Apesar dos braços fortes do senhor sentado ao seu lado, talvez fruto de anos de trabalho duro e sem descanso, o que preocupava André era invisível aos olhos. O lhe causava preocupação era a desconhecida intenção daquele homem, suas estratégias para o crime e, acima de tudo, as armas que poderia esconder. Em um confronto de mão com mão, talvez levasse vantagem, porém, não saberia a ameaça que aquele estranho poderia representar com uma faca ou com um revolver em um canto escuro do fundo do ônibus. Tinha medo.
_ “Você vai descer na rodoviária ou antes?” Perguntou o senhor.
Que pergunta era aquela, pensou André. Uma pergunta um tanto quanto suspeita. Por que ele havia perguntado o local que o rapaz desceria? André logo pensou que era para melhor tramar o assalto. Ele desceria antes, mas devido ao medo que sentia decidiu mentir novamente.
_ “Vou descer só na rodoviária”. Essa afirmação não lhe faria mal, afinal, um local mais movimentado seria menos perigoso.
_ “Eu também”, respondeu o estranho de nome Estevão.
_ “Que bom”. Disse André querendo terminar aquele colóquio.
André, mesmo desconfiando daquele homem, resolveu se virar em direção a janela e fingiu dormir. Talvez, a única coisa mais difícil do que o contato com um estranho que lhe causa medo, é lhe dar as costas. A atitude de André, temos de reconhecer, foi extremamente corajosa. Apesar disso, qual seria a verdadeira intenção de André com esse gesto? Será que o medo da conversa era maior do que o medo de uma faca apontando inesperadamente em suas costas?
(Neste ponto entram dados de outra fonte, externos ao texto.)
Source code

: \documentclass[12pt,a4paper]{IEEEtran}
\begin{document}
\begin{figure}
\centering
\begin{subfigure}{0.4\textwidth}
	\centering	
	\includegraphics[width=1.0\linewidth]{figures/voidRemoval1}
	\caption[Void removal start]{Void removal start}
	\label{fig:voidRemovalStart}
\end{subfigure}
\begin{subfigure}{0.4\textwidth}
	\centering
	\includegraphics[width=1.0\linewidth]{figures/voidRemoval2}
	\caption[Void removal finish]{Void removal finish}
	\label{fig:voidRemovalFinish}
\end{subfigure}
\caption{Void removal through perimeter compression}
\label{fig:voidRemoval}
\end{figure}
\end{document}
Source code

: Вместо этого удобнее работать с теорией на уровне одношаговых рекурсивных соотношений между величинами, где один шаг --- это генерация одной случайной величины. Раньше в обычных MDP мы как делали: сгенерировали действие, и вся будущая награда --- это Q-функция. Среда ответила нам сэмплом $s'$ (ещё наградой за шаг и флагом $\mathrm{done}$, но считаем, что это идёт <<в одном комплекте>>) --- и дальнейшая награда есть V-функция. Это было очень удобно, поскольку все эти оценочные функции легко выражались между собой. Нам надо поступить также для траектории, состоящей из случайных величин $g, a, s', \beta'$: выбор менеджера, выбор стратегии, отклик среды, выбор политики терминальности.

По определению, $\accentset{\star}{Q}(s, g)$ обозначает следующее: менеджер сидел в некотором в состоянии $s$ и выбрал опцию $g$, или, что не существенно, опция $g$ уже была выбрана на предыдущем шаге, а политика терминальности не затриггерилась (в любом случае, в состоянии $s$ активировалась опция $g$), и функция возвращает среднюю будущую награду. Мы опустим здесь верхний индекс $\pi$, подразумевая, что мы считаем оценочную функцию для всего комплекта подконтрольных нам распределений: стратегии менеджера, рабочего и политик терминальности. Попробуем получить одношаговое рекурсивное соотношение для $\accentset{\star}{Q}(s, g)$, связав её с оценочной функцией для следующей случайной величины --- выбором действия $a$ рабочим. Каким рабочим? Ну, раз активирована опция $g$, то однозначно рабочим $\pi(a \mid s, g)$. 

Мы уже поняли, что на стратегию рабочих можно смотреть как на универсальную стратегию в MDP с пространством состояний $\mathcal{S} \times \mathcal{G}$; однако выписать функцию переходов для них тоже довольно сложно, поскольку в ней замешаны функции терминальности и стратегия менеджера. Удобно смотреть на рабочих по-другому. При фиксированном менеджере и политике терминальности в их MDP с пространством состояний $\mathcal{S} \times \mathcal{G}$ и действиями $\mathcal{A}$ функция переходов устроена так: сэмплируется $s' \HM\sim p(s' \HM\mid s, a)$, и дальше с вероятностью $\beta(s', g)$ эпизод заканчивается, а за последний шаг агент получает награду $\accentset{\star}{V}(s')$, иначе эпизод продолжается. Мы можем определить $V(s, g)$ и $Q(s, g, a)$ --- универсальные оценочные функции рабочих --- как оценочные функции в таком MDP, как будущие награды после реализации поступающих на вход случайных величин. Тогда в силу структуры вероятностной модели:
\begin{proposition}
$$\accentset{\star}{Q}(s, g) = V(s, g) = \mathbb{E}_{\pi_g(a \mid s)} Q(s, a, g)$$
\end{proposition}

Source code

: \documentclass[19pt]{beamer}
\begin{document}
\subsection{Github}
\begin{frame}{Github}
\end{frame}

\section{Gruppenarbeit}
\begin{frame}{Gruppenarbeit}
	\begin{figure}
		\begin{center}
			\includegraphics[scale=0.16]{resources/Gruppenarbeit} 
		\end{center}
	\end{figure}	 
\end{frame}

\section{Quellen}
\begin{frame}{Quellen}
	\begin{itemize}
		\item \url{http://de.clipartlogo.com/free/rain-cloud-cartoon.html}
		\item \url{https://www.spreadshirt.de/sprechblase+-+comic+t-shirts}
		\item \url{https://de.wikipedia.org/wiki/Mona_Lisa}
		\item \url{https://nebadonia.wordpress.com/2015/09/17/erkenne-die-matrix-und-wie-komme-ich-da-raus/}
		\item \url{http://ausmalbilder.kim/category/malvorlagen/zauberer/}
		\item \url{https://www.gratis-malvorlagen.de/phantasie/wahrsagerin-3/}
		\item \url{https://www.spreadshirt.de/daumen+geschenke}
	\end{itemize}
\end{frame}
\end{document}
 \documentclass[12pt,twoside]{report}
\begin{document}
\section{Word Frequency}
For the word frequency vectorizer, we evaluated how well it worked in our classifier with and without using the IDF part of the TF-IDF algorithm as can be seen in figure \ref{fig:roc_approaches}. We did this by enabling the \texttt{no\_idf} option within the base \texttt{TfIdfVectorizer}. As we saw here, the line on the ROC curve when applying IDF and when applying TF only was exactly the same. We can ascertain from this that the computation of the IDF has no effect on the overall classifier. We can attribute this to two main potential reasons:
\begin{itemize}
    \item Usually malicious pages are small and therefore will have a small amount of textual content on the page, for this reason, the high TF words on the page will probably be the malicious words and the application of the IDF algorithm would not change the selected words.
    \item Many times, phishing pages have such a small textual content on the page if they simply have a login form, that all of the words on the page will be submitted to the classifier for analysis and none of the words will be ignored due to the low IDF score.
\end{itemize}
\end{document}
A turbulência de seus pensamentos nos dá a impressão de que essa atitude seria uma fuga, um sair de cena para reorganizar seus pavores, suas ações e seu personagem.
“Desgraçado. O que é que esse cara quer? Por que não fala logo? Será que vai esperar eu chegar na rodoviária para me assaltar?” Perguntas e mais perguntas surgiam na tempestuosa mente do rapaz. Ele pensou em se levantar e trocar de lugar, já que havia diversas poltronas vazias, porém, isso não seria de bom tom para a “civilidade”, aquela regra que aprendemos e que tem a função de deixar esses encontros entre estranhos tão leves quanto uma pluma: sem futuro, sem passado e sem profundidade.
Meia hora tinha se passado desde que havia mudado de posição, mas ele não conseguia dormir. Os minutos que passou, ali, imóvel, olhando para a escuridão que era desbravada pelo veículo, começaram a pesar sobre seu corpo. “Se eu ao menos tivesse o banco ao meu lado vago, poderia dormir com mais conforto”, pensou ele, enquanto decidia se virava para o outro lado ou não. Tinha a esperança do velho, a estas horas, já estar dormindo.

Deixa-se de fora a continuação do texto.